TDLR anticipates and this estimate assumes that the agency would require 5.0 additional full-time-equivalent (FTE) positions to implement the provisions of the bill beginning in fiscal year 2025. A License and Permit Specialist ($43,139 per year with estimated benefits of $13,731) would be responsible for the registration of the metering device and their renewal. A Customer Service Representative ($45,510 per year with estimated benefits of $14,485) would be needed to manage any contacts about charging providers or metering devices. A Legal Assistant ($55,096 per year with estimated benefits of $17,537) to intake any complaints about charging providers or metering devices and review those complaints for jurisdiction and whether a violation has occurred. An Administrative Assistant ($40,913 per year with estimated benefits of $13,022) to perform the administrative part of intaking the complaints as it is anticipated there would be a high volume of complaints, many of which will be non-jurisdictional. This position would begin as a half-time position for fiscal years 2025 through 2027 but would increase to a full-time position in fiscal year 2028 to address the projected increase in complaints over the five-year period. And lastly, a Program Specialist ($67,089 per year with estimated benefits of $21,354) to serve as the agency's subject matter expert on the metering devices and electric vehicles. The program specialist would assist in enforcement investigations and any complaint inspections, conduct outreach with the industry and public, and oversee issues with the inspection and calibration of devices. These FTEs will costs would total $251,748 per fiscal year in salaries, $2,800 per fiscal year in travel expenses, and one time startup costs in fiscal year 2025 of $30,000.

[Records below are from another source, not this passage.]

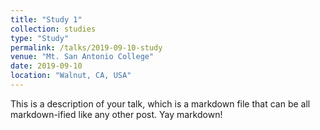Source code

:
 ```yaml
---
title: "Study 1"
collection: studies
type: "Study"
permalink: /talks/2019-09-10-study
venue: "Mt. San Antonio College"
date: 2019-09-10
location: "Walnut, CA, USA"
---
```


This is a description of your talk, which is a markdown file that can be all markdown-ified like any other post. Yay markdown!
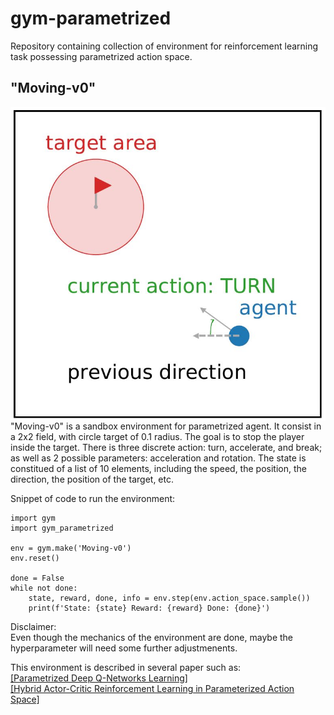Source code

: # gym-parametrized

Repository containing collection of environment for reinforcement learning task possessing parametrized action space.

## "Moving-v0" 
<img align="right" src="moving-v0.jpg"> "Moving-v0" is a sandbox environment for parametrized agent. It consist in a 2x2 field, with circle target of 0.1 radius. 
The goal is to stop the player inside the target. There is three discrete action: turn, accelerate, and break; as well as 
2 possible parameters: acceleration and rotation. The state is constitued of a list of 10 elements, including the speed, the 
position, the direction, the position of the target, etc.


Snippet of code to run the environment:
```
import gym
import gym_parametrized

env = gym.make('Moving-v0')
env.reset()

done = False
while not done:
    state, reward, done, info = env.step(env.action_space.sample())
    print(f'State: {state} Reward: {reward} Done: {done}')
```

Disclaimer:  
Even though the mechanics of the environment are done, maybe the hyperparameter will need some further adjustmenents.

This environment is described in several paper such as:  
[[Parametrized Deep Q-Networks Learning]](https://arxiv.org/pdf/1810.06394.pdf)  
[[Hybrid Actor-Critic Reinforcement Learning in Parameterized Action Space]](https://arxiv.org/pdf/1903.01344.pdf)




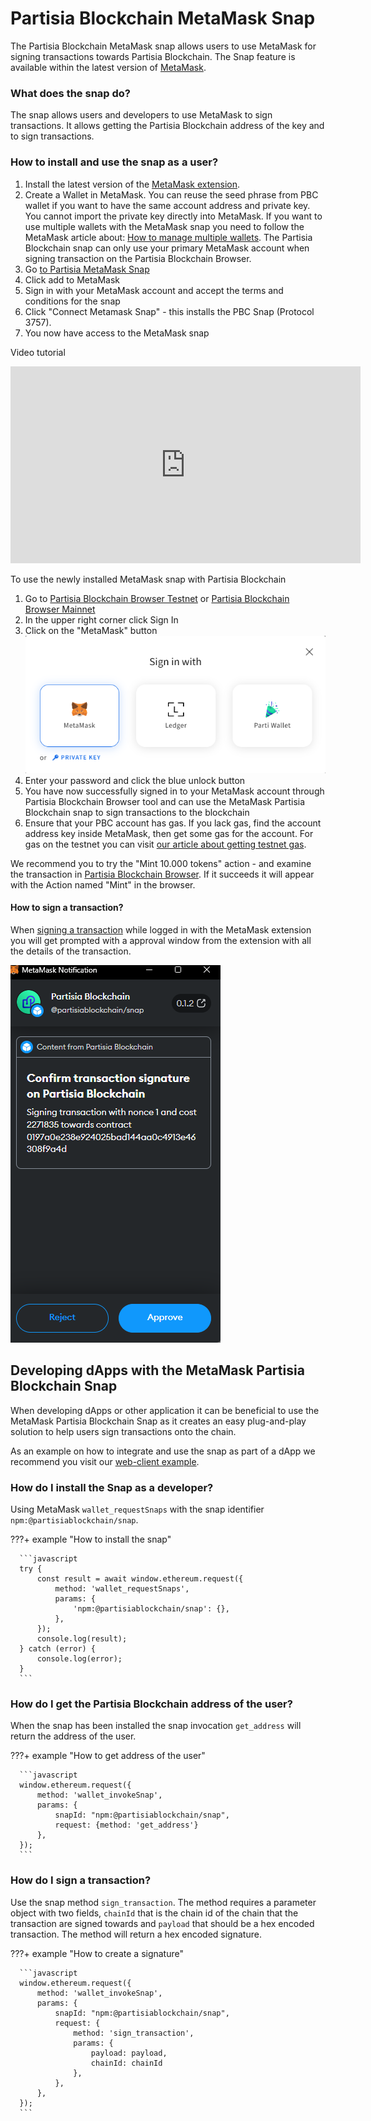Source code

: # Partisia Blockchain MetaMask Snap

The Partisia Blockchain MetaMask snap allows users to use MetaMask for signing transactions towards
Partisia Blockchain. The Snap feature is available within the latest version of [MetaMask](https://metamask.io/).

### What does the snap do?

The snap allows users and developers to use MetaMask to sign transactions. It allows getting the Partisia
Blockchain address of the key and to sign transactions.

### How to install and use the snap as a user?

1. Install the latest version of the [MetaMask extension](https://metamask.io/download/).
2. Create a Wallet in MetaMask. You can reuse the seed phrase from PBC wallet if you want to have the same account
   address and private key. You cannot import the private key directly into MetaMask. If you want to use multiple
   wallets with the MetaMask snap you need to follow the MetaMask article
   about: [How to manage multiple wallets](https://support.metamask.io/hc/en-us/articles/12174759849371#h_01GQ58M3T5NQ19NYWTQ1C1XS2M).
   The Partisia Blockchain snap can only use your primary
   MetaMask account when signing transaction on the Partisia Blockchain Browser.
3. Go [to Partisia MetaMask Snap](https://snaps.metamask.io/snap/npm/partisiablockchain/snap/)
4. Click add to MetaMask
5. Sign in with your MetaMask account and accept the terms and conditions for the snap
6. Click "Connect Metamask Snap" - this installs the PBC Snap (Protocol 3757).
7. You now have access to the MetaMask snap

Video tutorial
<iframe width="560" height="315" src="https://www.youtube.com/embed/cdMVVQmyASU?si=u93J9vvArpPhxJgg" title="YouTube video player" frameborder="0" allow="accelerometer; autoplay; clipboard-write; encrypted-media; gyroscope; picture-in-picture; web-share" allowfullscreen></iframe>

To use the newly installed MetaMask snap with Partisia Blockchain

1. Go to [Partisia Blockchain Browser Testnet](https://browser.testnet.partisiablockchain.com/)
   or [Partisia Blockchain Browser Mainnet](https://browser.partisiablockchain.com/)
2. In the upper right corner click Sign In
3. Click on the "MetaMask" button <br> ![img.png](../img/metamask-snap-integration-00.png)<br>
4. Enter your password and click the blue unlock button
5. You have now successfully signed in to your MetaMask account through Partisia Blockchain Browser tool and can use the
   MetaMask Partisia Blockchain snap to sign transactions to the blockchain
6. Ensure that your PBC account has gas. If you lack gas, find the account address key inside MetaMask, then get some
   gas for the account. For gas on the testnet you can
   visit [our article about getting testnet gas](../access-and-use-the-testnet.md).

We recommend you to try the "Mint 10.000 tokens" action - and examine the transaction
in [Partisia Blockchain Browser](https://browser.testnet.partisiablockchain.com/transactions). If it succeeds it will
appear with the Action named "Mint" in the browser.

#### How to sign a transaction?

When [signing a transaction](../compile-and-deploy-contracts.md) while logged in with the MetaMask extension you will
get prompted with a approval window from the extension with all the details of the transaction.

![img.png](../img/metamask-snap-integration-01.png)

## Developing dApps with the MetaMask Partisia Blockchain Snap

When developing dApps or other application it can be beneficial to use the MetaMask Partisia Blockchain Snap as it
creates an easy plug-and-play solution to help users sign transactions onto the chain.

As an example on how to integrate and use the snap as part of a dApp we recommend you visit
our [web-client example](https://gitlab.com/partisiablockchain/language/example-web-client).

### How do I install the Snap as a developer?

Using MetaMask `wallet_requestSnaps` with the snap
identifier `npm:@partisiablockchain/snap`.

???+ example "How to install the snap"

      ```javascript
      try {
          const result = await window.ethereum.request({
              method: 'wallet_requestSnaps',
              params: {
                  'npm:@partisiablockchain/snap': {},
              },
          });
          console.log(result);
      } catch (error) {
          console.log(error);
      }
      ```

### How do I get the Partisia Blockchain address of the user?

When the snap has been installed the snap invocation `get_address` will return the address of the user.

???+ example "How to get address of the user"

      ```javascript
      window.ethereum.request({
          method: 'wallet_invokeSnap',
          params: {
              snapId: "npm:@partisiablockchain/snap",
              request: {method: 'get_address'}
          },
      });
      ```

### How do I sign a transaction?

Use the snap method `sign_transaction`. The method requires a parameter object with two fields, `chainId` that is the
chain id of the chain that the transaction
are signed towards and `payload` that
should be a hex encoded transaction. The method will return a hex encoded signature.

???+ example "How to create a signature"

      ```javascript
      window.ethereum.request({
          method: 'wallet_invokeSnap',
          params: {
              snapId: "npm:@partisiablockchain/snap",
              request: {
                  method: 'sign_transaction',
                  params: {
                      payload: payload,
                      chainId: chainId
                  },
              },
          },
      });
      ```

The anticipated revenue estimated by the Comptroller of Public Accounts would be $0 in fiscal year 2024, $398,000 for registration and sticker fees in the fiscal year 2025, $303,000 in the fiscal year 2026, $305,000 in fiscal year 2027, and $364,000 in fiscal year 2028. This analysis assumes that any increased cost to TDLR above Comptroller of Public Accounts revenue estimates from the fee authorized in the bill would be offset by an increase in fee-generated revenue because TDLR is statutorily required to generate sufficient revenue to cover its costs of operation.

Based on information provided by TCEQ, the agency would incur a cost of $100,000 in fiscal year 2024 to establish an online portal to verify that incentives are available. These costs would be funded out of the Texas Emissions Reduction Plan (TERP) Trust Fund No. 1201 which is located outside of the Treasury. This analysis assumes that any the fiscal impact of allowing the TERP trust fund to maintain any unencumbered federal funds at the end of the biennium would not have a significant fiscal impact on the funding deposited to Congestion Mitigation and Air Quality program at TxDOT from the TERP Trust fund.

This analysis assumes that all other affected agencies would absorb any fiscal impact within existing resources.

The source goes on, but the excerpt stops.